Chinese authorities have blocked Meta's acquisition of AI startup Manus, the top economic planning body said Monday, following a regulatory review that reportedly also saw Beijing restrict two co-founders from leaving the country.
Facebook owner Meta Platforms had agreed to acquire Manus, an artificial intelligence agent created by a company founded in China but now based in Singapore, the two firms said in December.
Analysts, however, had warned that the deal could fall foul of regulators at a time of fierce technological rivalry between Washington and Beijing.
The Financial Times (FT) reported last month that China had restricted two Manus co-founders from leaving the country, citing three people with knowledge of the matter.
Chief executive Xiao Hong and chief scientist Ji Yichao, who are usually based in Singapore, were reportedly summoned to a meeting in Beijing in March and told they were not allowed to leave China because of a regulatory review of the Meta acquisition.
Beijing's National Development and Reform Commission said in a statement on Monday that it will "prohibit the foreign investment in the acquisition of the Manus project" and "requires the parties involved to withdraw the acquisition transaction," without naming Meta.
Meta told AFP in a statement that "the transaction complied fully with applicable law."
"We anticipate an appropriate resolution to the inquiry," it added.
Meta said in December that the deal – the financial details of which were not disclosed – would "bring a leading agent to billions of people and unlock opportunities for businesses across our products."
Bloomberg Intelligence analysts said the purchase was likely aimed at expanding Meta's AI agent task capabilities, and that it could be worth more than $2 billion.
Manus, created by startup Butterfly Effect, can sift through and summarize resumes or create a stock analysis website, according to its website.
Tech control
Analysts said this move did not come as a surprise, as China has always hoped for greater control over its homegrown technology.

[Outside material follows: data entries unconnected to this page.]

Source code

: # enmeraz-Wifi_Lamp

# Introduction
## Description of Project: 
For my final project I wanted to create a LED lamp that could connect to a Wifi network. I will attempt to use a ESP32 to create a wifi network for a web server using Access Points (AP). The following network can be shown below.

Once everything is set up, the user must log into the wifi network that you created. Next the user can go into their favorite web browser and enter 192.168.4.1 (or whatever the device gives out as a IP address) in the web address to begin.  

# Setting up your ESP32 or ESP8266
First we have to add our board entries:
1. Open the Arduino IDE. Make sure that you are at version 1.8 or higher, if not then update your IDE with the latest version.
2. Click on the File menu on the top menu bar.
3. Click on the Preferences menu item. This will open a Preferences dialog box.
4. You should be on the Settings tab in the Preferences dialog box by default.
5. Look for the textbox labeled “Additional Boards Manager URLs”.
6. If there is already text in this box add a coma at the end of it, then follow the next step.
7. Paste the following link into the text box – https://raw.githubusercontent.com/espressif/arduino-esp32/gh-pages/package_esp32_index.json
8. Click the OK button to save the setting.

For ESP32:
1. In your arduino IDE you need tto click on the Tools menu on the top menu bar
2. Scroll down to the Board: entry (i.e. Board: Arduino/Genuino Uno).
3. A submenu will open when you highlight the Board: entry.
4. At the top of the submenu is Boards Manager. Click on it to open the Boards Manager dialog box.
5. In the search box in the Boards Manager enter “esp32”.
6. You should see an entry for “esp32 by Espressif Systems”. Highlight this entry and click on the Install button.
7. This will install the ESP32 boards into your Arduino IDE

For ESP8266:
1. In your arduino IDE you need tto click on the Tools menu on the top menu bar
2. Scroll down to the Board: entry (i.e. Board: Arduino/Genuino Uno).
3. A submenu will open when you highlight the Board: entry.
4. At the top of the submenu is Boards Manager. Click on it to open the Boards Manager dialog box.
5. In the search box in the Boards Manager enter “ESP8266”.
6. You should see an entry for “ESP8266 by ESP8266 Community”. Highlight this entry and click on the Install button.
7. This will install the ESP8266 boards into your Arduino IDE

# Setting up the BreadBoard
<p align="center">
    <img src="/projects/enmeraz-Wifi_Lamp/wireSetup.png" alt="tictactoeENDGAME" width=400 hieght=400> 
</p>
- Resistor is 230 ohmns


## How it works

"This is the latest in that trajectory of restrictions," said Chong Ja Ian, an associate professor of political science at the National University of Singapore.
China and the United States "are increasingly looking to separate their tech stacks," he told AFP, adding that places like Singapore would be increasingly unable to "shield firms from such scrutiny."
Beijing is trying to send a clear signal that in areas of "strategic priorities" such as AI, it will increase its scrutiny to prevent talent, tech data and capital leakage, said Dylan Loh, an associate professor at Singapore's Nanyang Technological University.
"It shows they are prepared to act and also securitize the AI space," Loh added.
Chinese regulators intend to restrict technology firms from accepting U.S. capital without government approval, Bloomberg News reported on Friday.
Agencies, including the National Development and Reform Commission, have told several private firms in recent weeks they should reject capital of U.S. origin in funding rounds unless explicitly approved, Bloomberg said, citing sources familiar with the matter.
"The China government's decision to block the deal is expected and it has already created some chilling effect on other Chinese AI companies who may now need to rethink their going global approach," Chandy Ye, a dual-qualified Hong Kong solicitor and mainland China lawyer, told AFP.